The Rev. William Barber to Ohio politicians: Refocus policy to address racism, poverty

The Rev. William J. Barber II. Photo from Wikimedia Commons.

A prominent civil rights leader and anti-poverty advocate said Friday Ohio legislators need to be focused on passing bills against racism, and refocusing their religious priorities.

In a meeting with media from States Newsroom outlets across the country, the Rev. William Barber said the state and the country need to address “interlocking injustices” in order to face systemic racism and poverty inside and outside the COVID-19 pandemic landscape.

Barber is the co-chair of the national Poor People’s Campaign, president & senior lecturer of the nonprofit Repairers of the Breach and pastor and theologian in North Carolina.

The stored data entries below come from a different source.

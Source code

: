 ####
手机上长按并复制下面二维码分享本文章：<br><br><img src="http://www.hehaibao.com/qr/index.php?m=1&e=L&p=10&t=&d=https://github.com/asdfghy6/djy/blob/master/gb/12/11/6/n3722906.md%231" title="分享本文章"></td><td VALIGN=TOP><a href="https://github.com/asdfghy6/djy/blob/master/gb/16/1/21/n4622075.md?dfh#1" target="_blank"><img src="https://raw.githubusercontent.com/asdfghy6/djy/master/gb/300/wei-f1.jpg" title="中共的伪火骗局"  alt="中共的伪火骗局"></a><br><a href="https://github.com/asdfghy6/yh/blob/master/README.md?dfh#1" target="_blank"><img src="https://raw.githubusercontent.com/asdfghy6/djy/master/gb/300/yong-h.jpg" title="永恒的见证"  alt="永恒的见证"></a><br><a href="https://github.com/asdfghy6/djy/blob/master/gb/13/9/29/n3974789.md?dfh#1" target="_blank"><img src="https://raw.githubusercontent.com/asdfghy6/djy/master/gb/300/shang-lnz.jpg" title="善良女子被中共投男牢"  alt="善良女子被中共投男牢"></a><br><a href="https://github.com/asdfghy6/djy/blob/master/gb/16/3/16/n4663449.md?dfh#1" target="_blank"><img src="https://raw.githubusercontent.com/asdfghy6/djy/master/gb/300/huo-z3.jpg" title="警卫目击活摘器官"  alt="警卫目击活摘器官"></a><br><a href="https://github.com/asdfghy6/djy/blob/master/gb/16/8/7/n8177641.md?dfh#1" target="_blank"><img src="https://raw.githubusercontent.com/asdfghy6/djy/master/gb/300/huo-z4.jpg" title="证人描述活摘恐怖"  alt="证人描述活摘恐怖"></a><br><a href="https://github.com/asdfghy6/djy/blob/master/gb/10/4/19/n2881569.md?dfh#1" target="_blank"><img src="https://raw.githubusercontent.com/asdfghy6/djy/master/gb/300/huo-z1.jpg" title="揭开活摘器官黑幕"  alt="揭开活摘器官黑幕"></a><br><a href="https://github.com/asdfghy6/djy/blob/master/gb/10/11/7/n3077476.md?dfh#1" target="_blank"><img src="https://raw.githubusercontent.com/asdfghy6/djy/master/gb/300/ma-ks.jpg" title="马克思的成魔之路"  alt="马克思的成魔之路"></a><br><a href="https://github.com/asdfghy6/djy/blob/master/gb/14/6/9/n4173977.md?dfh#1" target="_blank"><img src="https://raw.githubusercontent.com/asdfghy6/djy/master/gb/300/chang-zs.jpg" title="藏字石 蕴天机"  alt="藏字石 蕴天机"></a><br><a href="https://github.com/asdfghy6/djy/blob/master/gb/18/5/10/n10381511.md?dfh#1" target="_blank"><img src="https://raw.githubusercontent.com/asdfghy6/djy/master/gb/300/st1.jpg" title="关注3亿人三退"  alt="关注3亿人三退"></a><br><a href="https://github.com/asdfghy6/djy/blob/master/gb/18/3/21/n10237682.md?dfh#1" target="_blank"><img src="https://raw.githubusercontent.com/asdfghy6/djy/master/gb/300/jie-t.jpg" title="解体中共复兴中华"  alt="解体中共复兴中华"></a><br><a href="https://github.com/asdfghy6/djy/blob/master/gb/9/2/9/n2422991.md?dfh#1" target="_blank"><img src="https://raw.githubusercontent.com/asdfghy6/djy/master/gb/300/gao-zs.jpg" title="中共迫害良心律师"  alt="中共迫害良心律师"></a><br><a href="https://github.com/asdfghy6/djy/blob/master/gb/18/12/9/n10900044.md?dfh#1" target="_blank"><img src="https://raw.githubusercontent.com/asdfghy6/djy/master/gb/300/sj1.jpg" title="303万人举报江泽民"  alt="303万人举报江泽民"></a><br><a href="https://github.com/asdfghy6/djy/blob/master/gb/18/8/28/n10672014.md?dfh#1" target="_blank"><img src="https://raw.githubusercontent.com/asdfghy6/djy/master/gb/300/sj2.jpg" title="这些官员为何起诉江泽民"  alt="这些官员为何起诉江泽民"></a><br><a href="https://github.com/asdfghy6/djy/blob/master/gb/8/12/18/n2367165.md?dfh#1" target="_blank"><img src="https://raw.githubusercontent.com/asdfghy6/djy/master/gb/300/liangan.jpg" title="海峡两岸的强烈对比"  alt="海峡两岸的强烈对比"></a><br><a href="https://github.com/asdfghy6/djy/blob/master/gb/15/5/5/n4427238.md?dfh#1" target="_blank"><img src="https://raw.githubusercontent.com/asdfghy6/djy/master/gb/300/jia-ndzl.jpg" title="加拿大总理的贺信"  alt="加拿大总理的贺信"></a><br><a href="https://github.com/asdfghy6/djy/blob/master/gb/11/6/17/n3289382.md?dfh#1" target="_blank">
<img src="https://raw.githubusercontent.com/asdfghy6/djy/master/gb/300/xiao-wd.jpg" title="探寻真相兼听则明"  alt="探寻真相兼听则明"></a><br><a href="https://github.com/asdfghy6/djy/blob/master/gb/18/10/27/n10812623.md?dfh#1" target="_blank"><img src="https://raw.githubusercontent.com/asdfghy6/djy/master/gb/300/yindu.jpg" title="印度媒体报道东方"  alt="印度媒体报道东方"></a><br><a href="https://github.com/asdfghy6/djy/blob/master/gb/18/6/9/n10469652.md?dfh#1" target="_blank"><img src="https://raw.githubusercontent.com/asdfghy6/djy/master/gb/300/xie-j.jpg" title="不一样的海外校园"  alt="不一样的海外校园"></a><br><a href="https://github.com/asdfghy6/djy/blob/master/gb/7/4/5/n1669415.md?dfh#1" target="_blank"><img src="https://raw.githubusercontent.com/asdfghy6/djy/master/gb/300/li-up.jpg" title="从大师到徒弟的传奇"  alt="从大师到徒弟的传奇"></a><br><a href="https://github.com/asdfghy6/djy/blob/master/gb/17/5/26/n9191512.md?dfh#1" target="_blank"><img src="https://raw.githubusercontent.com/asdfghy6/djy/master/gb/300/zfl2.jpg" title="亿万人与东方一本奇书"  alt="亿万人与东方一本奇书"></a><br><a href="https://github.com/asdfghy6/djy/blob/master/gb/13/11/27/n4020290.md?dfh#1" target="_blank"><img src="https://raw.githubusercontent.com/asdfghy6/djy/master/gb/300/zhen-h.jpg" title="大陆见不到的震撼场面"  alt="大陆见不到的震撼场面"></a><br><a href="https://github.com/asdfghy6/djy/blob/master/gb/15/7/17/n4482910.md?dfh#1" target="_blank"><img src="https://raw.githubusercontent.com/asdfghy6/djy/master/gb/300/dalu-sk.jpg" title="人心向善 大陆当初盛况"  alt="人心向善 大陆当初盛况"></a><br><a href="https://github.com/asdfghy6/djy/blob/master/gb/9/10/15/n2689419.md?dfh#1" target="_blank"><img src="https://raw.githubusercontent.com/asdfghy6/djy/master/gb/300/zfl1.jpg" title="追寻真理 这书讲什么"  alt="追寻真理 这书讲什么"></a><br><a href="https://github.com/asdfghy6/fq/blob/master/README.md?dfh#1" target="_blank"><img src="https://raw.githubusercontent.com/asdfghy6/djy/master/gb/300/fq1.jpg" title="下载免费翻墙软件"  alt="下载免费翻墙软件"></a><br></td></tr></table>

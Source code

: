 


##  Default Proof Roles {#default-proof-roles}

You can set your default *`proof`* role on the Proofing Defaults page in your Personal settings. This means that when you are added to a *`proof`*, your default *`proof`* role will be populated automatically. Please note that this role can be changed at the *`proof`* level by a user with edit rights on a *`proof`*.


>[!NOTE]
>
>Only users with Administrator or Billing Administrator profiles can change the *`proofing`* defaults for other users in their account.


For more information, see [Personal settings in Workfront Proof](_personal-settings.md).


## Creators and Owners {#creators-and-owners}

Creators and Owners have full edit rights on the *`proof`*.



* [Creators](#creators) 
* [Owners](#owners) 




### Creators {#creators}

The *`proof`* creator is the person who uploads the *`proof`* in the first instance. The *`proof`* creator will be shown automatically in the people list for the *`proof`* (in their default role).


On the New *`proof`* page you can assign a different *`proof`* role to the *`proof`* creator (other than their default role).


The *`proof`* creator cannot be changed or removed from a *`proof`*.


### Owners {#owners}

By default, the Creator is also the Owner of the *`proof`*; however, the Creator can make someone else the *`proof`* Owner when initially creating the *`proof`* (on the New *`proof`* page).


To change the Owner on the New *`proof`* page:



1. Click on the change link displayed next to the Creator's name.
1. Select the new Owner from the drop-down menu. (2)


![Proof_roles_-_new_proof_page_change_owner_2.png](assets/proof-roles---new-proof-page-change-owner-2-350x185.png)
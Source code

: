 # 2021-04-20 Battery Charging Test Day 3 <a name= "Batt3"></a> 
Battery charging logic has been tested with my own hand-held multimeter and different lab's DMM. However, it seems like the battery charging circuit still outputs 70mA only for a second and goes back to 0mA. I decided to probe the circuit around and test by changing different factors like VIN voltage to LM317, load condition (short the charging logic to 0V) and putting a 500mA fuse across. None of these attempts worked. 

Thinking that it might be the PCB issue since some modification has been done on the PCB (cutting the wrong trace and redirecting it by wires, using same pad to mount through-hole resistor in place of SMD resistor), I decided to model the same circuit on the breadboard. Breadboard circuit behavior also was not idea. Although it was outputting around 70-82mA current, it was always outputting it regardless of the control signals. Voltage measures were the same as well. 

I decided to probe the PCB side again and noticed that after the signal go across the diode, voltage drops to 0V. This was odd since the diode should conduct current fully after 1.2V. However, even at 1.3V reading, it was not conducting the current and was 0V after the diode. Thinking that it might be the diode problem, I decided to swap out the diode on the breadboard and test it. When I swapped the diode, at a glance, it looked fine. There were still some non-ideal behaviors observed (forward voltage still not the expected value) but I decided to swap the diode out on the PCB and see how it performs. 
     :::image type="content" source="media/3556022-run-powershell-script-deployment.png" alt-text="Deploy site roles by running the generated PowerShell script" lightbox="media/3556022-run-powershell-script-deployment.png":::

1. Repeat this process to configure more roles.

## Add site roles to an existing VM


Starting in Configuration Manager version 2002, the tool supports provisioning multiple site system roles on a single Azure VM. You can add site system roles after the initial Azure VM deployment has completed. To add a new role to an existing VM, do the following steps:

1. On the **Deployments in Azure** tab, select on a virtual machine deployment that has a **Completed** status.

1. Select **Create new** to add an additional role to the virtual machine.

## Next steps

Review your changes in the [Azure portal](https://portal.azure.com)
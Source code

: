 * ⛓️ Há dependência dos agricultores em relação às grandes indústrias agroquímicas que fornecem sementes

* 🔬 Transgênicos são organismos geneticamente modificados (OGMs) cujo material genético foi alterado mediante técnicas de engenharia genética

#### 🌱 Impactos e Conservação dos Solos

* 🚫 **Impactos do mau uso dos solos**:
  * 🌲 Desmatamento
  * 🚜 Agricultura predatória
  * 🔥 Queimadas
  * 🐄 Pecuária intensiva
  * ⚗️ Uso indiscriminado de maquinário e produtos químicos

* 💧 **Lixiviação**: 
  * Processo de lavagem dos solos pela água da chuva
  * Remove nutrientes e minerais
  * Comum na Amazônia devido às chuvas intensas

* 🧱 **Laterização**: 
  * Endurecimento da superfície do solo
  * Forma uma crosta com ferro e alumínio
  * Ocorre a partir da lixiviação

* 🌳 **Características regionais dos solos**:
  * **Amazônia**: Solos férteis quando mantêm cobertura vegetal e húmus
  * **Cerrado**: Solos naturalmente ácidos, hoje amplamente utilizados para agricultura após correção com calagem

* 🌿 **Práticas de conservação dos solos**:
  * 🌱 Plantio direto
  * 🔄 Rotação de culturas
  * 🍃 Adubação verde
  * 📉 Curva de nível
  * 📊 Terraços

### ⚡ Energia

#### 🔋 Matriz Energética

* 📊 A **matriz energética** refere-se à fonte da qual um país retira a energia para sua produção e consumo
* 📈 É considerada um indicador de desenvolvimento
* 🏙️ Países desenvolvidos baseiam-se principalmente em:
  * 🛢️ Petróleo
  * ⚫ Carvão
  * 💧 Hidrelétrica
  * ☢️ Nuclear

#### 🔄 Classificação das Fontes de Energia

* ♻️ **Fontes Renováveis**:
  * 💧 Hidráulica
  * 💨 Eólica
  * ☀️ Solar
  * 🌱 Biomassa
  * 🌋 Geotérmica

He said social determinants like health care, a living wage and even fair elections are at stake if institutionalized discrimination and stigma is allowed to continue. The problems existed before the COVID-19 pandemic, he said, but persist even more now.

“We are in a situation in this nation…if COVID has done anything, it has exposed what is already there,” Barber said. “The pandemic has exposed and exploited the two great fissures of this society — systemic racism and systemic poverty.”

Ohio’s legislature has had the opportunity to discuss both of those issues, particularly in the form of resolutions to declare racism a public health crisis. The Ohio Senate version has heard multiple hearings, but the state House version was held up as the body went on summer break just after the measure was introduced.

Advocates spoke on the interlocking issues that lead to racism in the state during hearings on the Senate bill, and Barber said nothing can be done to make a change until leadership accepts that racism is a “national security issue.”

The reverend also said the priorities shown by state politicians in passing anti-abortion legislation, moving education money to private, often religious schools through the EdChoice voucher program, and bills to limit the power of public health orders during the pandemic, go against what true religious morality emphasizes.

“Ohio, if they were serious about religion, if they were serious about faith, they would be addressing poverty, they would be addressing racism, they would be addressing the people who still don’t have health care, even though the state has expanded (Medicaid),” Barber said.

Even more important than what current legislators are doing is the action of those being impacted by the policy. For Ohio residents, getting to the ballot box and being counted in the 2020 Census are significant parts of enacting the change.

“It’s protest, it’s policy, it’s pushing, all of that has to continue,” Barber said.